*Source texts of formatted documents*
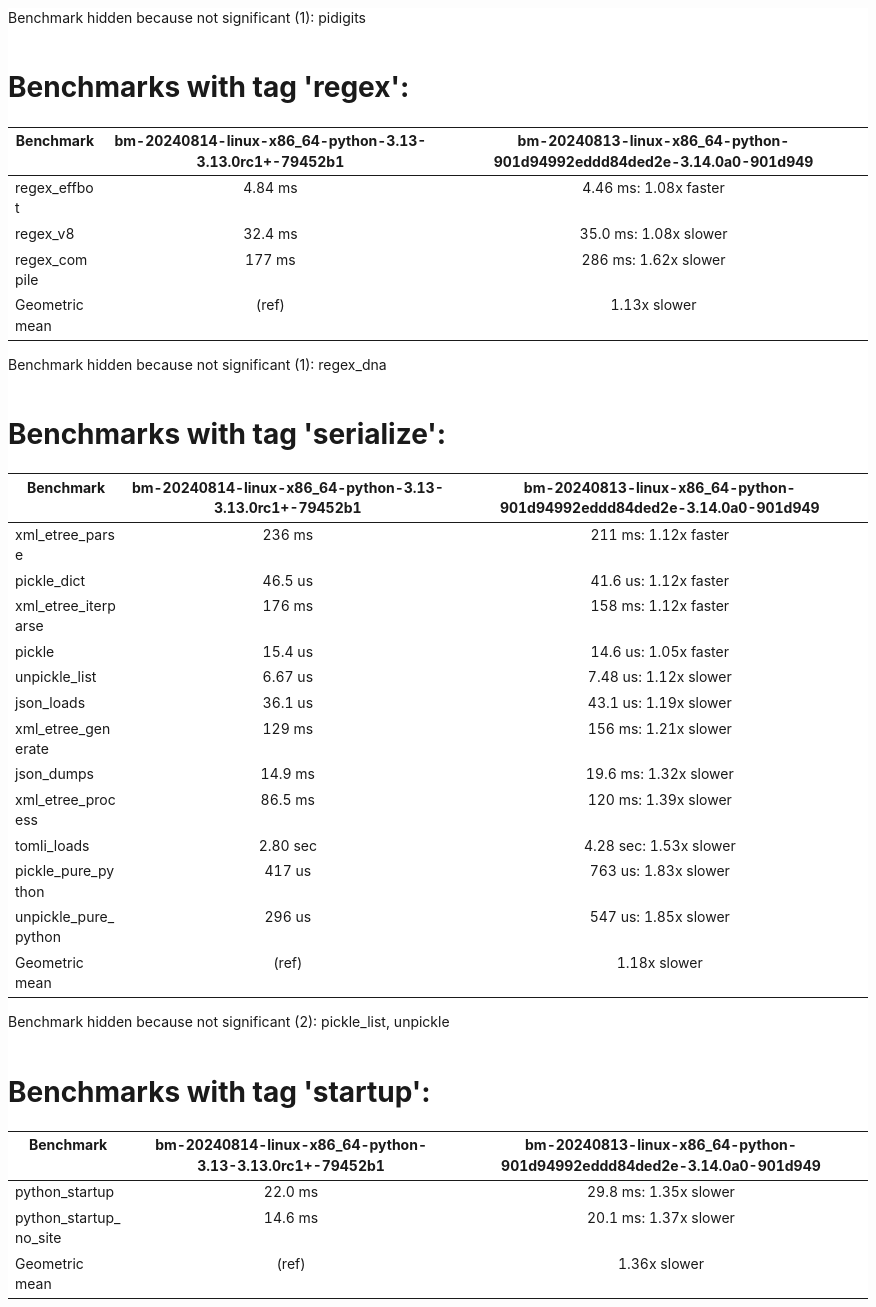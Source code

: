 Benchmark hidden because not significant (1): pidigits

Benchmarks with tag 'regex':
============================

| Benchmark      | bm-20240814-linux-x86_64-python-3.13-3.13.0rc1+-79452b1 | bm-20240813-linux-x86_64-python-901d94992eddd84ded2e-3.14.0a0-901d949 |
|----------------|:-------------------------------------------------------:|:---------------------------------------------------------------------:|
| regex_effbot   | 4.84 ms                                                 | 4.46 ms: 1.08x faster                                                 |
| regex_v8       | 32.4 ms                                                 | 35.0 ms: 1.08x slower                                                 |
| regex_compile  | 177 ms                                                  | 286 ms: 1.62x slower                                                  |
| Geometric mean | (ref)                                                   | 1.13x slower                                                          |

Benchmark hidden because not significant (1): regex_dna

Benchmarks with tag 'serialize':
================================

| Benchmark            | bm-20240814-linux-x86_64-python-3.13-3.13.0rc1+-79452b1 | bm-20240813-linux-x86_64-python-901d94992eddd84ded2e-3.14.0a0-901d949 |
|----------------------|:-------------------------------------------------------:|:---------------------------------------------------------------------:|
| xml_etree_parse      | 236 ms                                                  | 211 ms: 1.12x faster                                                  |
| pickle_dict          | 46.5 us                                                 | 41.6 us: 1.12x faster                                                 |
| xml_etree_iterparse  | 176 ms                                                  | 158 ms: 1.12x faster                                                  |
| pickle               | 15.4 us                                                 | 14.6 us: 1.05x faster                                                 |
| unpickle_list        | 6.67 us                                                 | 7.48 us: 1.12x slower                                                 |
| json_loads           | 36.1 us                                                 | 43.1 us: 1.19x slower                                                 |
| xml_etree_generate   | 129 ms                                                  | 156 ms: 1.21x slower                                                  |
| json_dumps           | 14.9 ms                                                 | 19.6 ms: 1.32x slower                                                 |
| xml_etree_process    | 86.5 ms                                                 | 120 ms: 1.39x slower                                                  |
| tomli_loads          | 2.80 sec                                                | 4.28 sec: 1.53x slower                                                |
| pickle_pure_python   | 417 us                                                  | 763 us: 1.83x slower                                                  |
| unpickle_pure_python | 296 us                                                  | 547 us: 1.85x slower                                                  |
| Geometric mean       | (ref)                                                   | 1.18x slower                                                          |

Benchmark hidden because not significant (2): pickle_list, unpickle

Benchmarks with tag 'startup':
==============================

| Benchmark              | bm-20240814-linux-x86_64-python-3.13-3.13.0rc1+-79452b1 | bm-20240813-linux-x86_64-python-901d94992eddd84ded2e-3.14.0a0-901d949 |
|------------------------|:-------------------------------------------------------:|:---------------------------------------------------------------------:|
| python_startup         | 22.0 ms                                                 | 29.8 ms: 1.35x slower                                                 |
| python_startup_no_site | 14.6 ms                                                 | 20.1 ms: 1.37x slower                                                 |
| Geometric mean         | (ref)                                                   | 1.36x slower                                                          |

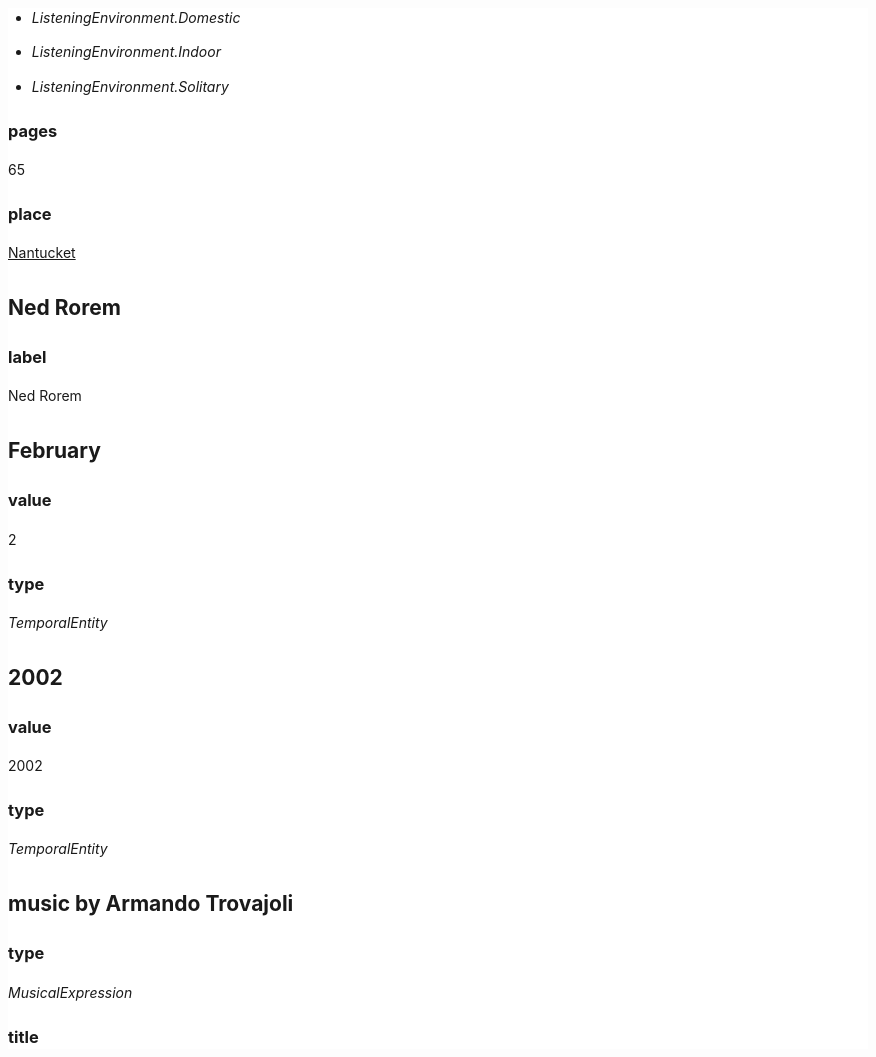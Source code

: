  - *ListeningEnvironment.Domestic*

 - *ListeningEnvironment.Indoor*

 - *ListeningEnvironment.Solitary*

### pages


65

### place


[Nantucket](#Nantucket)

## Ned Rorem

### label


Ned Rorem

## February

### value


2

### type


*TemporalEntity*

## 2002

### value


2002

### type


*TemporalEntity*

## music by Armando Trovajoli

### type


*MusicalExpression*

### title
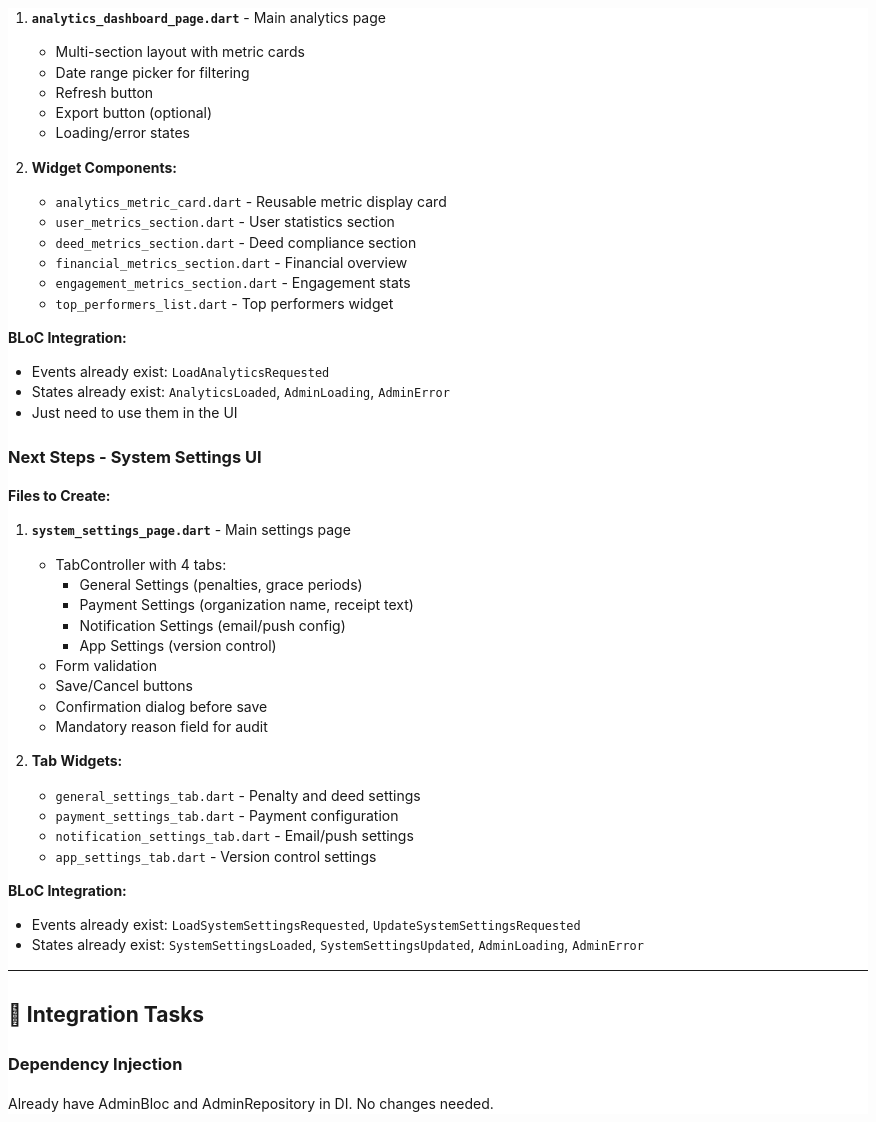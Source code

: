 1. **`analytics_dashboard_page.dart`** - Main analytics page
   - Multi-section layout with metric cards
   - Date range picker for filtering
   - Refresh button
   - Export button (optional)
   - Loading/error states

2. **Widget Components:**
   - `analytics_metric_card.dart` - Reusable metric display card
   - `user_metrics_section.dart` - User statistics section
   - `deed_metrics_section.dart` - Deed compliance section
   - `financial_metrics_section.dart` - Financial overview
   - `engagement_metrics_section.dart` - Engagement stats
   - `top_performers_list.dart` - Top performers widget

**BLoC Integration:**
- Events already exist: `LoadAnalyticsRequested`
- States already exist: `AnalyticsLoaded`, `AdminLoading`, `AdminError`
- Just need to use them in the UI

### Next Steps - System Settings UI

**Files to Create:**

1. **`system_settings_page.dart`** - Main settings page
   - TabController with 4 tabs:
     - General Settings (penalties, grace periods)
     - Payment Settings (organization name, receipt text)
     - Notification Settings (email/push config)
     - App Settings (version control)
   - Form validation
   - Save/Cancel buttons
   - Confirmation dialog before save
   - Mandatory reason field for audit

2. **Tab Widgets:**
   - `general_settings_tab.dart` - Penalty and deed settings
   - `payment_settings_tab.dart` - Payment configuration
   - `notification_settings_tab.dart` - Email/push settings
   - `app_settings_tab.dart` - Version control settings

**BLoC Integration:**
- Events already exist: `LoadSystemSettingsRequested`, `UpdateSystemSettingsRequested`
- States already exist: `SystemSettingsLoaded`, `SystemSettingsUpdated`, `AdminLoading`, `AdminError`

---

## 🔧 Integration Tasks

### Dependency Injection
Already have AdminBloc and AdminRepository in DI. No changes needed.
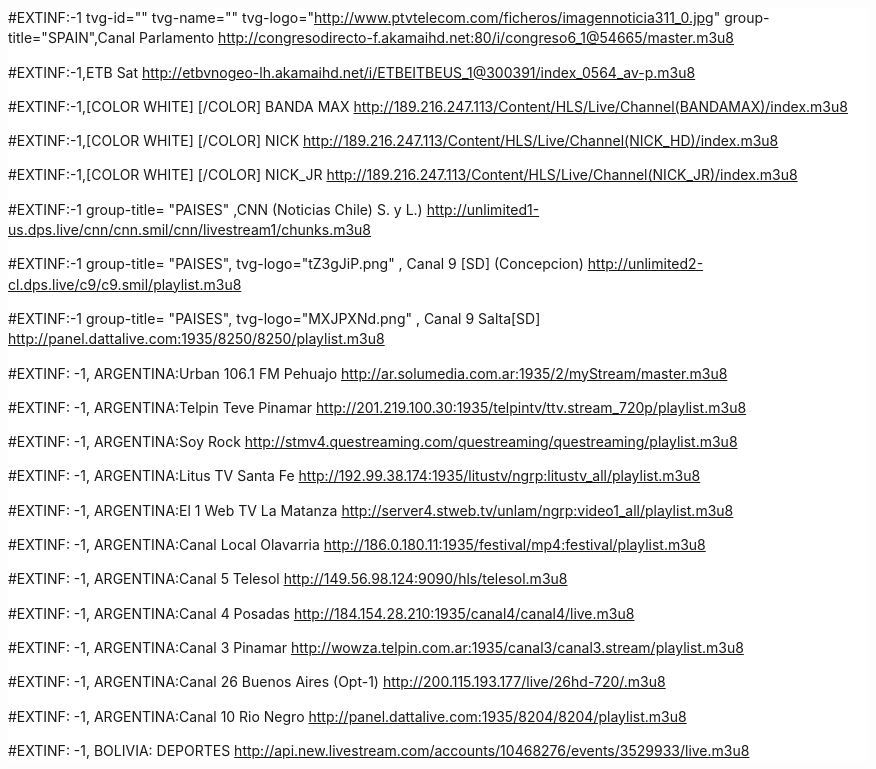 #EXTINF:-1 tvg-id="" tvg-name="" tvg-logo="http://www.ptvtelecom.com/ficheros/imagennoticia311_0.jpg" group-title="SPAIN",Canal Parlamento
http://congresodirecto-f.akamaihd.net:80/i/congreso6_1@54665/master.m3u8

#EXTINF:-1,ETB Sat
http://etbvnogeo-lh.akamaihd.net/i/ETBEITBEUS_1@300391/index_0564_av-p.m3u8

#EXTINF:-1,[COLOR WHITE] [/COLOR] BANDA MAX
http://189.216.247.113/Content/HLS/Live/Channel(BANDAMAX)/index.m3u8

#EXTINF:-1,[COLOR WHITE] [/COLOR] NICK
http://189.216.247.113/Content/HLS/Live/Channel(NICK_HD)/index.m3u8

#EXTINF:-1,[COLOR WHITE] [/COLOR] NICK_JR
http://189.216.247.113/Content/HLS/Live/Channel(NICK_JR)/index.m3u8

#EXTINF:-1 group-title= "PAISES" ,CNN (Noticias Chile)  S. y L.)
http://unlimited1-us.dps.live/cnn/cnn.smil/cnn/livestream1/chunks.m3u8

#EXTINF:-1   group-title= "PAISES", tvg-logo="tZ3gJiP.png" , Canal 9 [SD] (Concepcion)
http://unlimited2-cl.dps.live/c9/c9.smil/playlist.m3u8

#EXTINF:-1   group-title= "PAISES", tvg-logo="MXJPXNd.png" , Canal 9 Salta[SD]
http://panel.dattalive.com:1935/8250/8250/playlist.m3u8

#EXTINF: -1, ARGENTINA:Urban 106.1 FM Pehuajo
http://ar.solumedia.com.ar:1935/2/myStream/master.m3u8

#EXTINF: -1, ARGENTINA:Telpin Teve Pinamar
http://201.219.100.30:1935/telpintv/ttv.stream_720p/playlist.m3u8

#EXTINF: -1, ARGENTINA:Soy Rock
http://stmv4.questreaming.com/questreaming/questreaming/playlist.m3u8

#EXTINF: -1, ARGENTINA:Litus TV Santa Fe
http://192.99.38.174:1935/litustv/ngrp:litustv_all/playlist.m3u8

#EXTINF: -1, ARGENTINA:El 1 Web TV La Matanza
http://server4.stweb.tv/unlam/ngrp:video1_all/playlist.m3u8

#EXTINF: -1, ARGENTINA:Canal Local Olavarria
http://186.0.180.11:1935/festival/mp4:festival/playlist.m3u8

#EXTINF: -1, ARGENTINA:Canal 5 Telesol
http://149.56.98.124:9090/hls/telesol.m3u8

#EXTINF: -1, ARGENTINA:Canal 4 Posadas
http://184.154.28.210:1935/canal4/canal4/live.m3u8

#EXTINF: -1, ARGENTINA:Canal 3 Pinamar
http://wowza.telpin.com.ar:1935/canal3/canal3.stream/playlist.m3u8

#EXTINF: -1, ARGENTINA:Canal 26 Buenos Aires (Opt-1)
http://200.115.193.177/live/26hd-720/.m3u8

#EXTINF: -1, ARGENTINA:Canal 10 Rio Negro
http://panel.dattalive.com:1935/8204/8204/playlist.m3u8

#EXTINF: -1, BOLIVIA: DEPORTES
http://api.new.livestream.com/accounts/10468276/events/3529933/live.m3u8
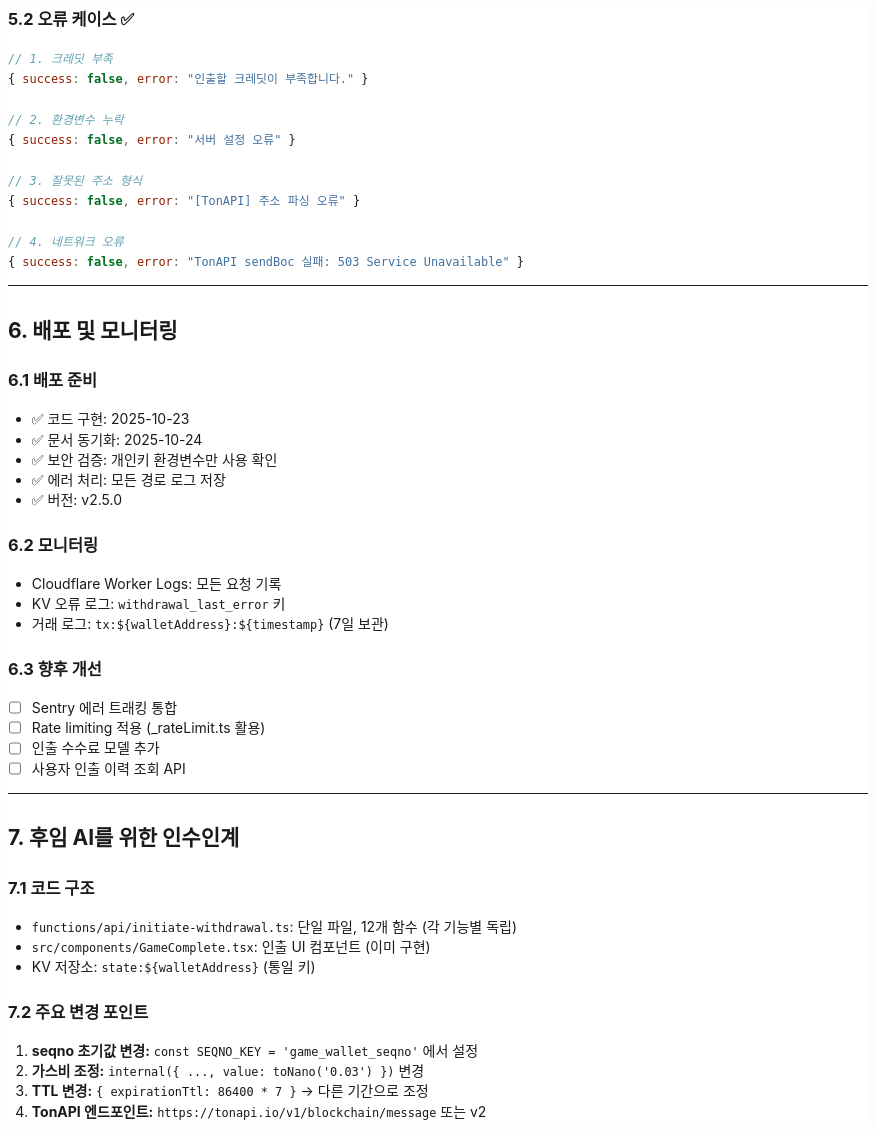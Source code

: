 ### 5.2 오류 케이스 ✅
```javascript
// 1. 크레딧 부족
{ success: false, error: "인출할 크레딧이 부족합니다." }

// 2. 환경변수 누락
{ success: false, error: "서버 설정 오류" }

// 3. 잘못된 주소 형식
{ success: false, error: "[TonAPI] 주소 파싱 오류" }

// 4. 네트워크 오류
{ success: false, error: "TonAPI sendBoc 실패: 503 Service Unavailable" }
```

---

## 6. 배포 및 모니터링

### 6.1 배포 준비
- ✅ 코드 구현: 2025-10-23
- ✅ 문서 동기화: 2025-10-24
- ✅ 보안 검증: 개인키 환경변수만 사용 확인
- ✅ 에러 처리: 모든 경로 로그 저장
- ✅ 버전: v2.5.0

### 6.2 모니터링
- Cloudflare Worker Logs: 모든 요청 기록
- KV 오류 로그: `withdrawal_last_error` 키
- 거래 로그: `tx:${walletAddress}:${timestamp}` (7일 보관)

### 6.3 향후 개선
- [ ] Sentry 에러 트래킹 통합
- [ ] Rate limiting 적용 (_rateLimit.ts 활용)
- [ ] 인출 수수료 모델 추가
- [ ] 사용자 인출 이력 조회 API

---

## 7. 후임 AI를 위한 인수인계

### 7.1 코드 구조
- `functions/api/initiate-withdrawal.ts`: 단일 파일, 12개 함수 (각 기능별 독립)
- `src/components/GameComplete.tsx`: 인출 UI 컴포넌트 (이미 구현)
- KV 저장소: `state:${walletAddress}` (통일 키)

### 7.2 주요 변경 포인트
1. **seqno 초기값 변경:** `const SEQNO_KEY = 'game_wallet_seqno'` 에서 설정
2. **가스비 조정:** `internal({ ..., value: toNano('0.03') })` 변경
3. **TTL 변경:** `{ expirationTtl: 86400 * 7 }` → 다른 기간으로 조정
4. **TonAPI 엔드포인트:** `https://tonapi.io/v1/blockchain/message` 또는 v2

*What this task involves*
Looking at the entries above, work out how many lines contain the word "PAISES", then reply with only that figure.

*Task answer*
3